The interplay between corporate identity and textual meaning is particularly pronounced in the contemporary streaming landscape. Lobato and Lotz (2021) have argued that we need to rethink our understanding of competition in subscription video-on-demand (SVOD) services. SVOD competition is so often discursively understood through the narrow prism of ‘the streaming wars’, where it is assumed that each service is competing against each other with the singular goal of having the most subscribers. However, if we take a closer look at the landscape, we can see a diverse range of commercial motivations at play: Caricatures of competition—for example, narratives of Netflix ‘displacing’ the BBC, or a battle royale between American tech giants such as Amazon, Netflix and Apple—are misleading. While services vie for the time, attention, and sometimes payment of viewers in their target markets, the metrics that really count in each category of funding are distinct, and not a zero-sum dynamic. (Lobato and Lotz, 2021: 97)
Lobato and Lotz argue that we can draw a distinction between at least three categories of video service: Those where video is the primary or only activity (Netflix), those where video forms a part of a wider set of media activities (Disney+, Stan) and those where video activities are secondary to the larger business objectives of the parent company (Apple, Amazon, and Google/Alphabet). Lobato and Lotz, 2021: 97)

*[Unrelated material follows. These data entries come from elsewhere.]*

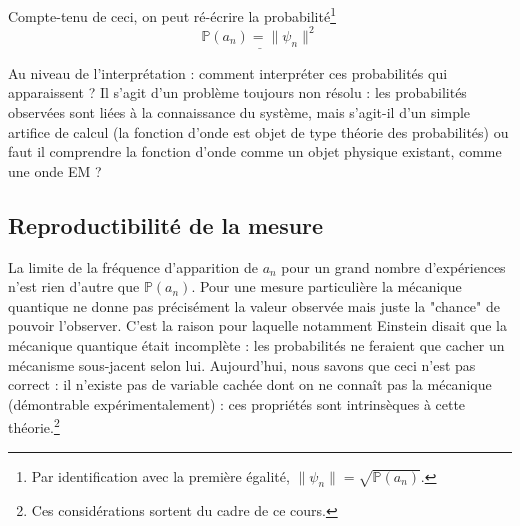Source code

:  
 Compte-tenu de ceci, on peut ré-écrire la probabilité\footnote{Par identification avec 
 la première égalité, $\|\psi_n\| = \sqrt{\mathbb{P}(a_n)}$.}
 \begin{equation}
 \underline{\mathbb{P}(a_n) = \|\psi_n\|^2}
 \end{equation}
 
 Au niveau de l'interprétation : comment interpréter ces probabilités 
 qui apparaissent ? Il s'agit d'un problème toujours non résolu : les probabilités 
 observées sont liées à la connaissance du système, mais s'agit-il d'un simple artifice
 de calcul (la fonction d'onde est objet de type  théorie des probabilités)
  ou faut il comprendre la fonction d'onde comme un objet 
 physique existant, comme une onde EM ? \\
 
 \subsection{Reproductibilité de la mesure}
  
 La limite de la fréquence d'apparition de $a_n$ pour un grand nombre d'expériences
 n'est rien d'autre que $\mathbb{P}(a_n)$. Pour une mesure particulière la mécanique quantique ne 
 donne pas précisément  la valeur observée mais juste la "chance" de pouvoir 
 l'observer. C'est la raison pour laquelle notamment Einstein disait que la 
 mécanique quantique était incomplète : les probabilités ne feraient que 
 cacher un mécanisme sous-jacent selon lui. Aujourd'hui, nous savons que ceci n'est pas 
 correct : il n'existe pas de variable cachée dont on ne connaît pas la 
 mécanique (démontrable expérimentalement) : ces propriétés sont intrinsèques 
 à cette théorie.\footnote{Ces considérations sortent du cadre de ce cours.}\\
 

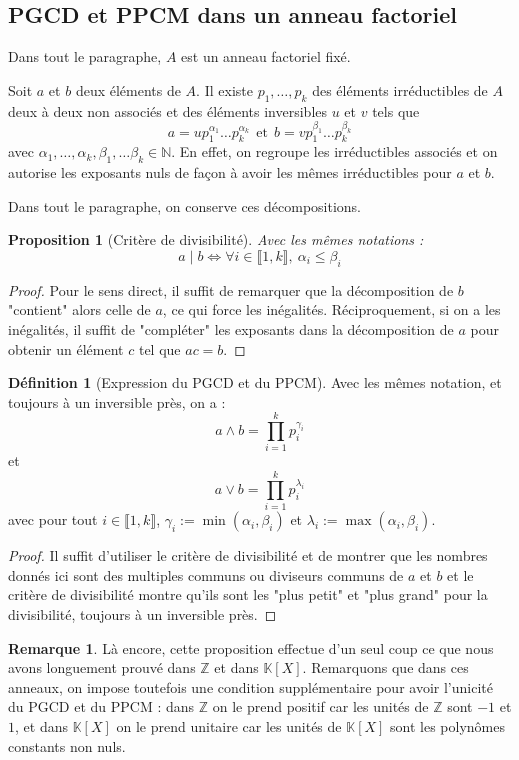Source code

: \documentclass[french]{book}
\newcommand{\N}{\mathbb{N}}
\newcommand{\Z}{\mathbb{Z}}
\newcommand{\K}{\mathbb{K}}
\theoremstyle{plain}
\newtheorem{prop}{Proposition}[chapter]
\theoremstyle{definition}
\newtheorem{dfn}{Définition}[chapter]
\newtheorem{rmq}{Remarque}[chapter]
\theoremstyle{remark}
\begin{document}
\subsection{PGCD et PPCM dans un anneau factoriel}
Dans tout le paragraphe, $A$ est un anneau factoriel fixé. \\ \par  Soit $a$ et $b$ deux éléments de $A$. Il existe $p_1,\ldots,p_k$ des éléments irréductibles de $A$ deux à deux non associés et des éléments inversibles $u$ et $v$ tels que $$a=up_1^{\alpha_1}\ldots p_k^{\alpha_k} \ \ \text{et}\ \ b=vp_1^{\beta_1}\ldots p_k^{\beta_k}$$ avec $\alpha_1,\ldots,\alpha_k,\beta_1,\ldots\beta_k\in\N$. En effet, on regroupe les irréductibles associés et on autorise les exposants nuls de façon à avoir les mêmes irréductibles pour $a$ et $b$. \\ \par Dans tout le paragraphe, on conserve ces décompositions.
\begin{prop}[Critère de divisibilité]
	Avec les mêmes notations : $$a\mid b\iff \forall i\in\llbracket1,k\rrbracket,\ \alpha_i\leqslant\beta_i$$
\end{prop}
\begin{proof}
	Pour le sens direct, il suffit de remarquer que la décomposition de $b$ "contient" alors celle de $a$, ce qui force les inégalités. Réciproquement, si on a les inégalités, il suffit de "compléter" les exposants dans la décomposition de $a$ pour obtenir un élément $c$ tel que $ac=b$.
\end{proof}
\begin{dfn}[Expression du PGCD et du PPCM]
	Avec les mêmes notation, et toujours à un inversible près, on a : $$a\wedge b=\prod_{i=1}^{k}p_i^{\gamma_i}$$ et $$a\vee b=\prod_{i=1}^{k}p_i^{\lambda_i}$$ avec pour tout $i\in\llbracket1,k\rrbracket$, $\gamma_i:=\min(\alpha_i,\beta_i)$ et $\lambda_i:=\max(\alpha_i,\beta_i)$.
\end{dfn}
\begin{proof}
	Il suffit d'utiliser le critère de divisibilité et de montrer que les nombres donnés ici sont des multiples communs ou diviseurs communs de $a$ et $b$ et le critère de divisibilité montre qu'ils sont les "plus petit" et "plus grand" pour la divisibilité, toujours à un inversible près.
\end{proof}
\begin{rmq}
	Là encore, cette proposition effectue d'un seul coup ce que nous avons longuement prouvé dans $\Z$ et dans $\K[X]$. Remarquons que dans ces anneaux, on impose toutefois une condition supplémentaire pour avoir l'unicité du PGCD et du PPCM : dans $\Z$ on le prend positif car les unités de $\Z$ sont $-1$ et $1$, et dans $\K[X]$ on le prend unitaire car les unités de $\K[X]$ sont les polynômes constants non nuls.
\end{rmq}
\end{document}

This article is interested in the final category that Lobato and Lotz have described. The value of Apple TV+ and Amazon Prime to their parent companies is somewhat indirect and their viability is not purely defined by their ability to generate revenue. They provide benefits to other business objectives like, in the case of Apple TV+, data collection and expanding hardware sales. This supportive role that Apple TV+ plays in a much larger commercial structure then raises questions about the programming the platform is producing. Specifically, how might the platform’s original programming support the broader Apple corporate structure?

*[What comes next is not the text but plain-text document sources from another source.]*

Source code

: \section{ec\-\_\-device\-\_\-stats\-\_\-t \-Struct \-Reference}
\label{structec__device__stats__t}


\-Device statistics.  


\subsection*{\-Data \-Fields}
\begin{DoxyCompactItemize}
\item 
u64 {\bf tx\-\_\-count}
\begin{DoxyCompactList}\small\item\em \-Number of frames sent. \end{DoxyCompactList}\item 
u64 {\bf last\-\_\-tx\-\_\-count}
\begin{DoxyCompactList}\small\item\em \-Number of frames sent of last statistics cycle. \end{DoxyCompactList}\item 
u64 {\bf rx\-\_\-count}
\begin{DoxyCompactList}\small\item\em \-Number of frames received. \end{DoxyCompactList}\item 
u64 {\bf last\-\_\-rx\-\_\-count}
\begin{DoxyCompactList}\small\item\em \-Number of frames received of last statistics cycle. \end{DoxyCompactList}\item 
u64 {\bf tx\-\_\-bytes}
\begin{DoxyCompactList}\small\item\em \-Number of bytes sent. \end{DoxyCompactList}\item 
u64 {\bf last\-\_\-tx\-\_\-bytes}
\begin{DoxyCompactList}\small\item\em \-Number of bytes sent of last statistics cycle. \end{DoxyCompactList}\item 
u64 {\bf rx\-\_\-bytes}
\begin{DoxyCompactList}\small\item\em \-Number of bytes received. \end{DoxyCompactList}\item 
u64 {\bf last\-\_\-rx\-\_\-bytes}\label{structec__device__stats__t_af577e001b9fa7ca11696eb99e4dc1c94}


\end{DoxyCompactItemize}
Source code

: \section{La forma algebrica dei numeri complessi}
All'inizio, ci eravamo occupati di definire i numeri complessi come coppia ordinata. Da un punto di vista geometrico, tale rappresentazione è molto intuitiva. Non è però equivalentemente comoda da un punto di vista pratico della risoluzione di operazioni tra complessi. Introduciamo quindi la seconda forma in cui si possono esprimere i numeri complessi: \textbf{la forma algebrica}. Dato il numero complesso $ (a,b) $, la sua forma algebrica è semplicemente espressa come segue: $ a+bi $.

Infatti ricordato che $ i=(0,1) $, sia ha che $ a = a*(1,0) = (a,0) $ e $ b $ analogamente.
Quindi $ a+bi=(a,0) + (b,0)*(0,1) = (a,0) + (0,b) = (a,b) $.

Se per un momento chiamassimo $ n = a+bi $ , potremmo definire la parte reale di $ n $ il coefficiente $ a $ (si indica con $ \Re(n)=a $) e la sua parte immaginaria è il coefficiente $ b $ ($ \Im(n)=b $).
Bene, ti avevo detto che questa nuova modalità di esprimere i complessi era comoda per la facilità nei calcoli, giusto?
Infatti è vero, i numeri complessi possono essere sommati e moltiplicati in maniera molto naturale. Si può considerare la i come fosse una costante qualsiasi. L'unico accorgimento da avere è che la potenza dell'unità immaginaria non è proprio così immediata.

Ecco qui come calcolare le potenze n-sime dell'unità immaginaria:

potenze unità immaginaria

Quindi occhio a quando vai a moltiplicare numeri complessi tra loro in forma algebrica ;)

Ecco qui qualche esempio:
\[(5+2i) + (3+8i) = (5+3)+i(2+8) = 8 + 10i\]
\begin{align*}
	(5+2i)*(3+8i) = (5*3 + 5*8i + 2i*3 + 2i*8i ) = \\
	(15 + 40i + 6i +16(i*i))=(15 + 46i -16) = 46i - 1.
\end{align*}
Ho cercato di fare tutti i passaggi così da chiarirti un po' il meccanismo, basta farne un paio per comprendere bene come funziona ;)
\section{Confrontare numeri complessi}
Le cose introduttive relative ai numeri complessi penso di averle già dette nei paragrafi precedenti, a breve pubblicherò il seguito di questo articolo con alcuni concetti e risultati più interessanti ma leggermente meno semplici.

Despite their mainstream success, Apple have regularly worked to position themselves as an ‘outsider’ brand. Their marketing has often targeted young creatives with the pitch usually emphasizing the utility and potential of their products when put in the hands of those who ‘challenge’ the status quo (Xiong, 2021). The company is well known for aligning their brand with innovative figures and transgressive imagery: the Apple logo itself is a reference to Eve’s banishment from the Garden of Eden (Shields, 2000). Apple’s corporate positioning is perhaps best distilled in the infamous ‘Think-Different’ campaign from the late 1990s and early 2000s. TV spots featured a series of black and white images of famous 20th century innovators like Albert Einstein, Amelia Earhart, Bob Dylan, Martin Luther King Jr and Mahatma Gandhi. The final image shown is that of the Apple Logo with the caption ‘think different’. Apple have often positioned themselves to be a socially progressive company, whether this is implicitly—through including images of civil rights icons like Martin Luther King Jr or Mahatma Gandhi—or explicitly, like through their public support of LGBTQIA+ communities during the 1980s and 1990s (Shields, 2000). It is not hard to imagine that, if he was a real football coach, Ted Lasso would fit quite comfortably into the ‘think different’ montage. He enjoys sustained success through his commitment to a coaching philosophy that is, on the surface, a direct challenge to the status quo of professional football. Despite this veneer of transgressive kindness, in the following section we will demonstrate how Ted and his storyworld instead uphold many structural, systemic issues of professional football by embodying Apple’s very corporate identity. Ted Lasso is a sort of utopia in which—with the help of iPhones and MacBooks—anything is possible if one just ‘thinks different’.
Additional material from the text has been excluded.